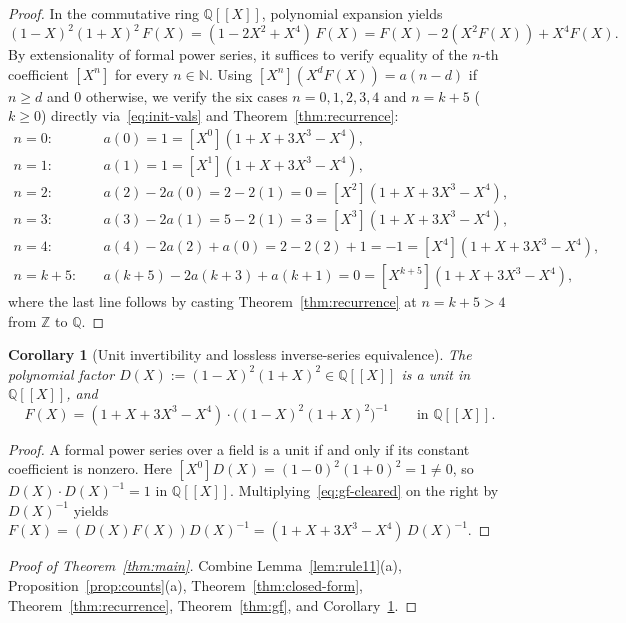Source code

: \documentclass[11pt]{article}
\newcommand{\llbracket}{[\![}
\newcommand{\rrbracket}{]\!]}
\newtheorem{corollary}[theorem]{Corollary}
\theoremstyle{definition}
\newcommand{\N}{\mathbb{N}}
\newcommand{\Z}{\mathbb{Z}}
\newcommand{\Q}{\mathbb{Q}}
\begin{document}
\begin{proof}
In the commutative ring $\Q\llbracket X \rrbracket$, polynomial expansion yields
\[
(1 - X)^2 (1 + X)^2 \, F(X) = (1 - 2X^2 + X^4)\,F(X) = F(X) - 2(X^2 F(X)) + X^4 F(X).
\]
By extensionality of formal power series, it suffices to verify equality of the $n$-th coefficient $[X^n]$ for every $n \in \N$. Using $[X^n](X^d F(X)) = a(n - d)$ if $n \ge d$ and $0$ otherwise, we verify the six cases $n = 0, 1, 2, 3, 4$ and $n = k + 5$ ($k \ge 0$) directly via~\eqref{eq:init-vals} and Theorem~\ref{thm:recurrence}:
\begin{align*}
n = 0:\quad & a(0) = 1 = [X^0](1 + X + 3X^3 - X^4), \\
n = 1:\quad & a(1) = 1 = [X^1](1 + X + 3X^3 - X^4), \\
n = 2:\quad & a(2) - 2a(0) = 2 - 2(1) = 0 = [X^2](1 + X + 3X^3 - X^4), \\
n = 3:\quad & a(3) - 2a(1) = 5 - 2(1) = 3 = [X^3](1 + X + 3X^3 - X^4), \\
n = 4:\quad & a(4) - 2a(2) + a(0) = 2 - 2(2) + 1 = -1 = [X^4](1 + X + 3X^3 - X^4), \\
n = k + 5:\quad & a(k + 5) - 2a(k + 3) + a(k + 1) = 0 = [X^{k+5}](1 + X + 3X^3 - X^4),
\end{align*}
where the last line follows by casting Theorem~\ref{thm:recurrence} at $n = k + 5 > 4$ from $\Z$ to $\Q$.
\end{proof}

\begin{corollary}[Unit invertibility and lossless inverse-series equivalence]
\label{cor:unit-inv}
The polynomial factor $D(X) := (1 - X)^2(1 + X)^2 \in \Q\llbracket X \rrbracket$ is a unit in $\Q\llbracket X \rrbracket$, and
\[
F(X) = (1 + X + 3X^3 - X^4) \cdot \bigl((1 - X)^2(1 + X)^2\bigr)^{-1} \qquad \text{in }\Q\llbracket X \rrbracket.
\]
\end{corollary}

\begin{proof}
A formal power series over a field is a unit if and only if its constant coefficient is nonzero. Here $[X^0]D(X) = (1 - 0)^2(1 + 0)^2 = 1 \ne 0$, so $D(X) \cdot D(X)^{-1} = 1$ in $\Q\llbracket X \rrbracket$. Multiplying~\eqref{eq:gf-cleared} on the right by $D(X)^{-1}$ yields $F(X) = (D(X) F(X)) D(X)^{-1} = (1 + X + 3X^3 - X^4)\,D(X)^{-1}$.
\end{proof}

\begin{proof}[Proof of Theorem~\ref{thm:main}]
Combine Lemma~\ref{lem:rule11}(a), Proposition~\ref{prop:counts}(a), Theorem~\ref{thm:closed-form}, Theorem~\ref{thm:recurrence}, Theorem~\ref{thm:gf}, and Corollary~\ref{cor:unit-inv}.
\end{proof}
\end{document}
#####
• _Exercise prompt_:
Extract every line containing the string "begin" from the material.

• _Answer box_:
\begin{document}
\begin{proof}
\begin{align*}
\begin{corollary}[Unit invertibility and lossless inverse-series equivalence]
\begin{proof}
\begin{proof}[Proof of Theorem~\ref{thm:main}]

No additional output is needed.